▶ **What to do**
Below are some records; quote exactly the lines from the one that contains "[deck:Dinosaur Kingdom](Evilswarm Salamandra;Evilswarm" through the one that contains "#### 2nd place - sun", inclusive, and no others.

[Stored data entries]
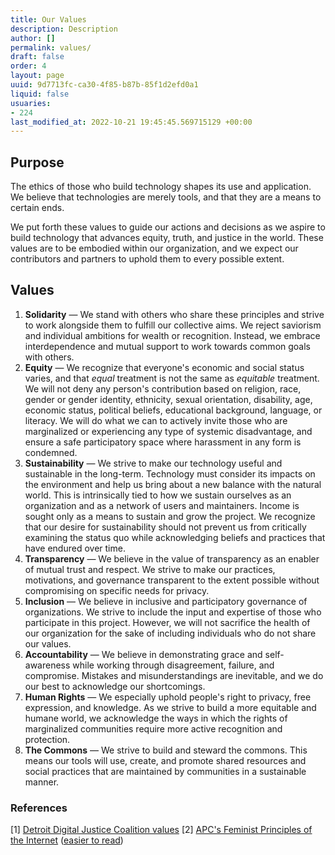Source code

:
 ```yaml
---
title: Our Values
description: Description
author: []
permalink: values/
draft: false
order: 4
layout: page
uuid: 9d7713fc-ca30-4f85-b87b-85f1d2efd0a1
liquid: false
usuaries:
- 224
last_modified_at: 2022-10-21 19:45:45.569715129 +00:00
---
```


<h2>Purpose</h2><p>The ethics of those who build technology shapes its use and application. We believe that technologies are merely tools, and that they are a means to certain ends.</p><p>We put forth these values to guide our actions and decisions as we aspire to build technology that advances equity, truth, and justice in the world. These values are to be embodied within our organization, and we expect our contributors and partners to uphold them to every possible extent.</p><h2>Values</h2><ol>
<li>
<strong>Solidarity</strong> — We stand with others who share these principles and strive to work alongside them to fulfill our collective aims. We reject saviorism and individual ambitions for wealth or recognition. Instead, we embrace interdependence and mutual support to work towards common goals with others.</li>
<li>
<strong>Equity</strong> — We recognize that everyone's economic and social status varies, and that <em>equal</em> treatment is not the same as <em>equitable</em> treatment. We will not deny any person's contribution based on religion, race, gender or gender identity, ethnicity, sexual orientation, disability, age, economic status, political beliefs, educational background, language, or literacy. We will do what we can to actively invite those who are marginalized or experiencing any type of systemic disadvantage, and ensure a safe participatory space where harassment in any form is condemned.</li>
<li>
<strong>Sustainability</strong> — We strive to make our technology useful and sustainable in the long-term. Technology must consider its impacts on the environment and help us bring about a new balance with the natural world. This is intrinsically tied to how we sustain ourselves as an organization and as a network of users and maintainers. Income is sought only as a means to sustain and grow the project. We recognize that our desire for sustainability should not prevent us from critically examining the status quo while acknowledging beliefs and practices that have endured over time.</li>
<li>
<strong>Transparency</strong> — We believe in the value of transparency as an enabler of mutual trust and respect. We strive to make our practices, motivations, and governance transparent to the extent possible without compromising on specific needs for privacy.</li>
<li>
<strong>Inclusion</strong> — We believe in inclusive and participatory governance of organizations. We strive to include the input and expertise of those who participate in this project. However, we will not sacrifice the health of our organization for the sake of including individuals who do not share our values.</li>
<li>
<strong>Accountability</strong> — We believe in demonstrating grace and self-awareness while working through disagreement, failure, and compromise. Mistakes and misunderstandings are inevitable, and we do our best to acknowledge our shortcomings.</li>
<li>
<strong>Human Rights</strong> — We especially uphold people's right to privacy, free expression, and knowledge. As we strive to build a more equitable and humane world, we acknowledge the ways in which the rights of marginalized communities require more active recognition and protection.</li>
<li>
<strong>The Commons</strong> — We strive to build and steward the commons. This means our tools will use, create, and promote shared resources and social practices that are maintained by communities in a sustainable manner.</li>
</ol><h3>References</h3><p>[1] <a href="https://www.alliedmedia.org/ddjc/principles">Detroit Digital Justice Coalition values</a>
[2] <a href="https://feministinternet.org/en/principles">APC's Feminist Principles of the Internet</a> (<a href="https://www.apc.org/en/pubs/feminist-principles-internet-version-20">easier to read</a>)</p>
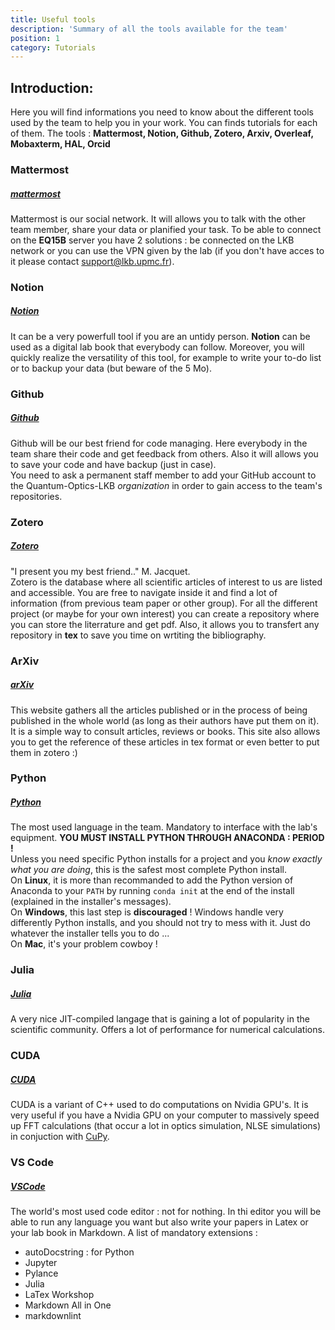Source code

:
 ```yaml
---
title: Useful tools
description: 'Summary of all the tools available for the team'
position: 1
category: Tutorials
---
```


## Introduction:
Here you will find informations you need to know about the different tools used by the team to help you in your work. You can finds tutorials for each of them.
The tools : **Mattermost, Notion, Github, Zotero, Arxiv, Overleaf, Mobaxterm, HAL, Orcid**

### Mattermost
##### [mattermost](https://mattermost.com/)
Mattermost is our social network. It will allows you to talk with the other team member, share your data or planified your task.
To be able to connect on the **EQ15B** server you have 2 solutions : be connected on the LKB network or you can use the VPN given by the lab (if you don't have acces to it please contact support@lkb.upmc.fr).

### Notion
##### [Notion](https://www.notion.so/desktop/)
It can be a very powerfull tool if you are an untidy person. **Notion** can be used as a digital lab book that everybody can follow. Moreover, you will quickly realize the versatility of this tool, for example to write your to-do list or to backup your data (but beware of the 5 Mo).

### Github
##### [Github](https://github.com/)
Github will be our best friend for code managing. Here everybody in the team share their code and get feedback from others. Also it will allows you to save your code and have backup (just in case).\
You need to ask a permanent staff member to add your GitHub account to the Quantum-Optics-LKB *organization* in order to gain access to the team's repositories.

### Zotero
##### [Zotero](https://www.zotero.org/)
"I present you my best friend.." M. Jacquet.  
Zotero is the database where all scientific articles of interest to us are listed and accessible. You are free to navigate inside it and find a lot of information (from previous team paper or other group).
For all the different project (or maybe for your own interest) you can create a repository where you can store the literrature and get pdf. Also, it allows you to transfert any repository in **tex** to save you time on wrtiting the bibliography.

### ArXiv
##### [arXiv](https://arxiv.org/)
This website gathers all the articles published or in the process of being published in the whole world (as long as their authors have put them on it). It is a simple way to consult articles, reviews or books. This site also allows you to get the reference of these articles in tex format or even better to put them in zotero :)

### Python
##### [Python](https://www.anaconda.com/)
The most used language in the team. Mandatory to interface with the lab's equipment. **YOU MUST INSTALL PYTHON THROUGH ANACONDA : PERIOD !**\
Unless you need specific Python installs for a project and you *know exactly what you are doing*, this is the safest most complete Python install. \
On **Linux**, it is more than recommanded to add the Python version of Anaconda to your `PATH` by running `conda init` at the end of the install (explained in the installer's messages).\
On **Windows**, this last step is **discouraged** ! Windows handle very differently Python installs, and you should not try to mess with it. Just do whatever the installer tells you to do ...\
On **Mac**, it's your problem cowboy !

### Julia
##### [Julia](https://julialang.org/)
A very nice JIT-compiled langage that is gaining a lot of popularity in the scientific community. Offers a lot of performance for numerical calculations. 

### CUDA
##### [CUDA](https://developer.nvidia.com/cuda-toolkit)
CUDA is a variant of C++ used to do computations on Nvidia GPU's. It is very useful if you have a Nvidia GPU on your computer to massively speed up FFT calculations (that occur a lot in optics simulation, NLSE simulations) in conjuction with [CuPy](https://cupy.dev/).

### VS Code
##### [VSCode](https://code.visualstudio.com/)
The world's most used code editor : not for nothing. In thi editor you will be able to run any language you want but also write your papers in Latex or your lab book in Markdown. A list of mandatory extensions :
- autoDocstring : for Python
- Jupyter
- Pylance
- Julia
- LaTex Workshop
- Markdown All in One
- markdownlint
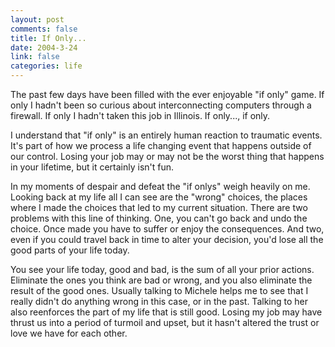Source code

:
 ```yaml
--- 
layout: post
comments: false
title: If Only...
date: 2004-3-24
link: false
categories: life
---
```

The past few days have been filled with the ever enjoyable "if only" game. If only I hadn't been so curious about interconnecting computers through a firewall. If only I hadn't taken this job in Illinois. If only..., if only.

I understand that "if only" is an entirely human reaction to traumatic events. It's part of how we process a life changing event that happens outside of our control. Losing your job may or may not be the worst thing that happens in your lifetime, but it certainly isn't fun.

In my moments of despair and defeat the "if onlys" weigh heavily on me. Looking back at my life all I can see are the "wrong" choices, the places where I made the choices that led to my current situation. There are two problems with this line of thinking. One, you can't go back and undo the choice. Once made you have to suffer or enjoy the consequences. And two, even if you could travel back in time to alter your decision, you'd lose all the good parts of your life today.

You see your life today, good and bad, is the sum of all your prior actions. Eliminate the ones you think are bad or wrong, and you also eliminate the result of the good ones. Usually talking to Michele helps me to see that I really didn't do anything wrong in this case, or in the past. Talking to her also reenforces the part of my life that is still good. Losing my job may have thrust us into a period of turmoil and upset, but it hasn't altered the trust or love we have for each other.
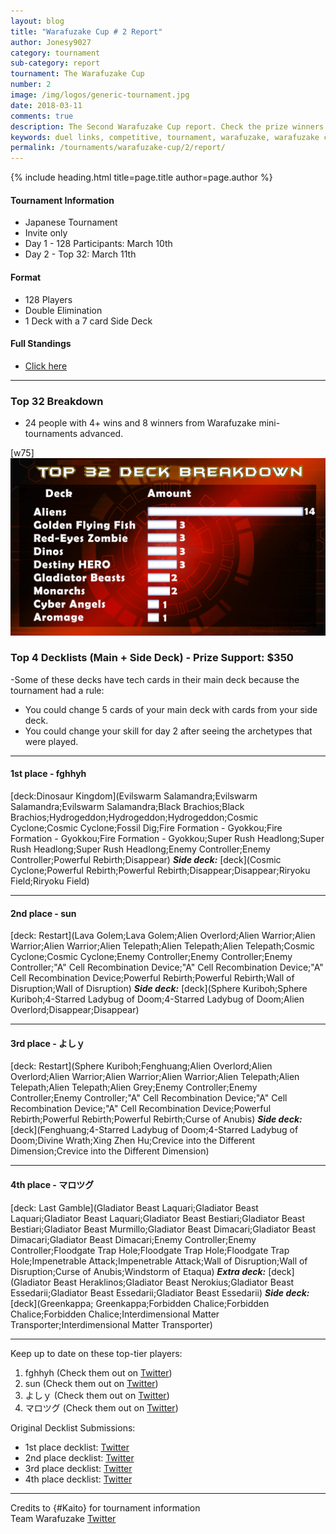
 ```yaml
---
layout: blog
title: "Warafuzake Cup # 2 Report"
author: Jonesy9027
category: tournament
sub-category: report
tournament: The Warafuzake Cup
number: 2
image: /img/logos/generic-tournament.jpg
date: 2018-03-11
comments: true
description: The Second Warafuzake Cup report. Check the prize winners and their decks here.
keywords: duel links, competitive, tournament, warafuzake, warafuzake cup
permalink: /tournaments/warafuzake-cup/2/report/
---
```


{% include heading.html title=page.title author=page.author %}

#### Tournament Information
- Japanese Tournament
- Invite only
- Day 1 - 128 Participants: March 10th 
- Day 2 - Top 32: March 11th

#### Format
- 128 Players
- Double Elimination
- 1 Deck with a 7 card Side Deck

#### Full Standings
* [Click here](https://twitter.com/TeamWARUFUZAKE/status/972852172697223170)

---

### Top 32 Breakdown
* 24 people with 4+ wins and 8 winners from Warafuzake mini-tournaments advanced.

[w75]
![Graph](/img/content/tournaments/warafuzake-cup/warafuzake-cup-top32.jpg)


### Top 4 Decklists (Main + Side Deck) - Prize Support: $350
-Some of these decks have tech cards in their main deck because the tournament had a rule:
* You could change 5 cards of your main deck with cards from your side deck. 
* You could change your skill for day 2 after seeing the archetypes that were played.

---

#### 1st place - fghhyh
[deck:Dinosaur Kingdom](Evilswarm Salamandra;Evilswarm Salamandra;Evilswarm Salamandra;Black Brachios;Black Brachios;Hydrogeddon;Hydrogeddon;Hydrogeddon;Cosmic Cyclone;Cosmic Cyclone;Fossil Dig;Fire Formation - Gyokkou;Fire Formation - Gyokkou;Fire Formation - Gyokkou;Super Rush Headlong;Super Rush Headlong;Super Rush Headlong;Enemy Controller;Enemy Controller;Powerful Rebirth;Disappear)
***Side deck:***
[deck](Cosmic Cyclone;Powerful Rebirth;Powerful Rebirth;Disappear;Disappear;Riryoku Field;Riryoku Field)

---

#### 2nd place - sun
[deck: Restart](Lava Golem;Lava Golem;Alien Overlord;Alien Warrior;Alien Warrior;Alien Warrior;Alien Telepath;Alien Telepath;Alien Telepath;Cosmic Cyclone;Cosmic Cyclone;Enemy Controller;Enemy Controller;Enemy Controller;"A" Cell Recombination Device;"A" Cell Recombination Device;"A" Cell Recombination Device;Powerful Rebirth;Powerful Rebirth;Wall of Disruption;Wall of Disruption)
***Side deck:***
[deck](Sphere Kuriboh;Sphere Kuriboh;4-Starred Ladybug of Doom;4-Starred Ladybug of Doom;Alien Overlord;Disappear;Disappear)

--- 

#### 3rd place - よしｙ
[deck: Restart](Sphere Kuriboh;Fenghuang;Alien Overlord;Alien Overlord;Alien Warrior;Alien Warrior;Alien Warrior;Alien Telepath;Alien Telepath;Alien Telepath;Alien Grey;Enemy Controller;Enemy Controller;Enemy Controller;"A" Cell Recombination Device;"A" Cell Recombination Device;"A" Cell Recombination Device;Powerful Rebirth;Powerful Rebirth;Powerful Rebirth;Curse of Anubis)
***Side deck:***
[deck](Fenghuang;4-Starred Ladybug of Doom;4-Starred Ladybug of Doom;Divine Wrath;Xing Zhen Hu;Crevice into the Different Dimension;Crevice into the Different Dimension)

---

#### 4th place - マロツグ
[deck: Last Gamble](Gladiator Beast Laquari;Gladiator Beast Laquari;Gladiator Beast Laquari;Gladiator Beast Bestiari;Gladiator Beast Bestiari;Gladiator Beast Murmillo;Gladiator Beast Dimacari;Gladiator Beast Dimacari;Gladiator Beast Dimacari;Enemy Controller;Enemy Controller;Floodgate Trap Hole;Floodgate Trap Hole;Floodgate Trap Hole;Impenetrable Attack;Impenetrable Attack;Wall of Disruption;Wall of Disruption;Curse of Anubis;Windstorm of Etaqua)
***Extra deck:***
[deck](Gladiator Beast Heraklinos;Gladiator Beast Nerokius;Gladiator Beast Essedarii;Gladiator Beast Essedarii;Gladiator Beast Essedarii)
***Side deck:***
[deck](Greenkappa; Greenkappa;Forbidden Chalice;Forbidden Chalice;Forbidden Chalice;Interdimensional Matter Transporter;Interdimensional Matter Transporter)

---

Keep up to date on these top-tier players:
1. fghhyh (Check them out on [Twitter](https://twitter.com/fghhyh22))
2. sun (Check them out on [Twitter](https://twitter.com/sunchan6969))
3. よしｙ (Check them out on [Twitter](https://twitter.com/Yuma81564530))
4. マロツグ (Check them out on [Twitter](https://twitter.com/marotsugu))

Original Decklist Submissions:  
* 1st place decklist: [Twitter](https://twitter.com/TeamWARUFUZAKE/status/972850532543901696)  
* 2nd place decklist: [Twitter](https://twitter.com/TeamWARUFUZAKE/status/972850629898002433)  
* 3rd place decklist: [Twitter](https://twitter.com/TeamWARUFUZAKE/status/972850751193071616)  
* 4th place decklist: [Twitter](https://twitter.com/TeamWARUFUZAKE/status/972851011919364096)  

---

Credits to {#Kaito} for tournament information  
Team Warafuzake [Twitter](https://twitter.com/TeamWARUFUZAKE)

▶ **Answer to this task**
[deck:Dinosaur Kingdom](Evilswarm Salamandra;Evilswarm Salamandra;Evilswarm Salamandra;Black Brachios;Black Brachios;Hydrogeddon;Hydrogeddon;Hydrogeddon;Cosmic Cyclone;Cosmic Cyclone;Fossil Dig;Fire Formation - Gyokkou;Fire Formation - Gyokkou;Fire Formation - Gyokkou;Super Rush Headlong;Super Rush Headlong;Super Rush Headlong;Enemy Controller;Enemy Controller;Powerful Rebirth;Disappear)
***Side deck:***
[deck](Cosmic Cyclone;Powerful Rebirth;Powerful Rebirth;Disappear;Disappear;Riryoku Field;Riryoku Field)

---

#### 2nd place - sun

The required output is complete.